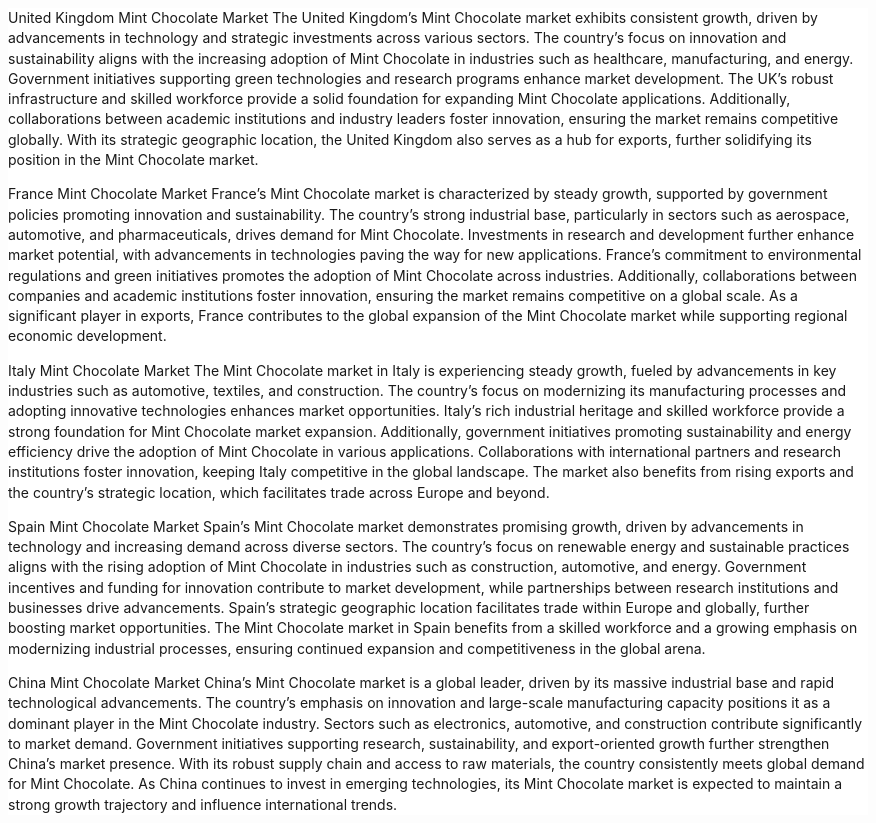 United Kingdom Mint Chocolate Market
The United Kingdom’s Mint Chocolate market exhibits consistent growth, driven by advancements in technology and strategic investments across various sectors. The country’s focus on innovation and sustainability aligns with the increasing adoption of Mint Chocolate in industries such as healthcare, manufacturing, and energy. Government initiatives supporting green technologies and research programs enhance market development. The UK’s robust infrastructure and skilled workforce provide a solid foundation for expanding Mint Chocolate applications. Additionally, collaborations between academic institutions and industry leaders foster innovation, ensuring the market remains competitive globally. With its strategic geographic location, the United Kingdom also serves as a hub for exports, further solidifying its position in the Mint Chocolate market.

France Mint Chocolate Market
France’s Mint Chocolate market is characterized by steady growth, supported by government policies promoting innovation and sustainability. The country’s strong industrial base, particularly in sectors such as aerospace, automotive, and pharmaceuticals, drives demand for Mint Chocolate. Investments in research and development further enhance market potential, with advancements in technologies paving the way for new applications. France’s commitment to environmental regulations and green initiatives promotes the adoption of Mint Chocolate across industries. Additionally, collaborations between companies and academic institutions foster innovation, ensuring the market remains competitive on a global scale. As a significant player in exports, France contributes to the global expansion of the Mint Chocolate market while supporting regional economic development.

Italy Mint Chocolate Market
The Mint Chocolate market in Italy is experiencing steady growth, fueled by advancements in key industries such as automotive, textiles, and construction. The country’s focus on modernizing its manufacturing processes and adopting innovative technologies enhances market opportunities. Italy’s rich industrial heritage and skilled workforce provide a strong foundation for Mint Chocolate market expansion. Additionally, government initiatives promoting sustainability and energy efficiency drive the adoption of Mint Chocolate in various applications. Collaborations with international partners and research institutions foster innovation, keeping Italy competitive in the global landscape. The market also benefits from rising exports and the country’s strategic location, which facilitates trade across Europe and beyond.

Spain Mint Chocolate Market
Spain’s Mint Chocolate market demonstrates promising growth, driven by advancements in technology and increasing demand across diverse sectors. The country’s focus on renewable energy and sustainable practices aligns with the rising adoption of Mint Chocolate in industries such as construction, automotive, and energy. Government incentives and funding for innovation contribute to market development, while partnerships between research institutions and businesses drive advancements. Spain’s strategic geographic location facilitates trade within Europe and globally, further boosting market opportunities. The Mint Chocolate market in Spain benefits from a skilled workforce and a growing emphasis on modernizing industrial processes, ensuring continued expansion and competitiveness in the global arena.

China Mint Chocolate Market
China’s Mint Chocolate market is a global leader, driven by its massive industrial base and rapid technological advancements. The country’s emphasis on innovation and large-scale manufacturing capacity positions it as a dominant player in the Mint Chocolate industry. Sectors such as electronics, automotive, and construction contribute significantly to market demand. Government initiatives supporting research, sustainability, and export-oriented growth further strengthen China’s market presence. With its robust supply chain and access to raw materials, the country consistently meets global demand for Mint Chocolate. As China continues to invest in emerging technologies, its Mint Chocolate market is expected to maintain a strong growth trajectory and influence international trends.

################

## TASK
Leaving the pictures aside, output each entry above exactly as written.

## SOLUTION TO THIS TASK
 United Kingdom Mint Chocolate Market
The United Kingdom’s Mint Chocolate market exhibits consistent growth, driven by advancements in technology and strategic investments across various sectors. The country’s focus on innovation and sustainability aligns with the increasing adoption of Mint Chocolate in industries such as healthcare, manufacturing, and energy. Government initiatives supporting green technologies and research programs enhance market development. The UK’s robust infrastructure and skilled workforce provide a solid foundation for expanding Mint Chocolate applications. Additionally, collaborations between academic institutions and industry leaders foster innovation, ensuring the market remains competitive globally. With its strategic geographic location, the United Kingdom also serves as a hub for exports, further solidifying its position in the Mint Chocolate market.

France Mint Chocolate Market
France’s Mint Chocolate market is characterized by steady growth, supported by government policies promoting innovation and sustainability. The country’s strong industrial base, particularly in sectors such as aerospace, automotive, and pharmaceuticals, drives demand for Mint Chocolate. Investments in research and development further enhance market potential, with advancements in technologies paving the way for new applications. France’s commitment to environmental regulations and green initiatives promotes the adoption of Mint Chocolate across industries. Additionally, collaborations between companies and academic institutions foster innovation, ensuring the market remains competitive on a global scale. As a significant player in exports, France contributes to the global expansion of the Mint Chocolate market while supporting regional economic development.

Italy Mint Chocolate Market
The Mint Chocolate market in Italy is experiencing steady growth, fueled by advancements in key industries such as automotive, textiles, and construction. The country’s focus on modernizing its manufacturing processes and adopting innovative technologies enhances market opportunities. Italy’s rich industrial heritage and skilled workforce provide a strong foundation for Mint Chocolate market expansion. Additionally, government initiatives promoting sustainability and energy efficiency drive the adoption of Mint Chocolate in various applications. Collaborations with international partners and research institutions foster innovation, keeping Italy competitive in the global landscape. The market also benefits from rising exports and the country’s strategic location, which facilitates trade across Europe and beyond.

Spain Mint Chocolate Market
Spain’s Mint Chocolate market demonstrates promising growth, driven by advancements in technology and increasing demand across diverse sectors. The country’s focus on renewable energy and sustainable practices aligns with the rising adoption of Mint Chocolate in industries such as construction, automotive, and energy. Government incentives and funding for innovation contribute to market development, while partnerships between research institutions and businesses drive advancements. Spain’s strategic geographic location facilitates trade within Europe and globally, further boosting market opportunities. The Mint Chocolate market in Spain benefits from a skilled workforce and a growing emphasis on modernizing industrial processes, ensuring continued expansion and competitiveness in the global arena.

China Mint Chocolate Market
China’s Mint Chocolate market is a global leader, driven by its massive industrial base and rapid technological advancements. The country’s emphasis on innovation and large-scale manufacturing capacity positions it as a dominant player in the Mint Chocolate industry. Sectors such as electronics, automotive, and construction contribute significantly to market demand. Government initiatives supporting research, sustainability, and export-oriented growth further strengthen China’s market presence. With its robust supply chain and access to raw materials, the country consistently meets global demand for Mint Chocolate. As China continues to invest in emerging technologies, its Mint Chocolate market is expected to maintain a strong growth trajectory and influence international trends.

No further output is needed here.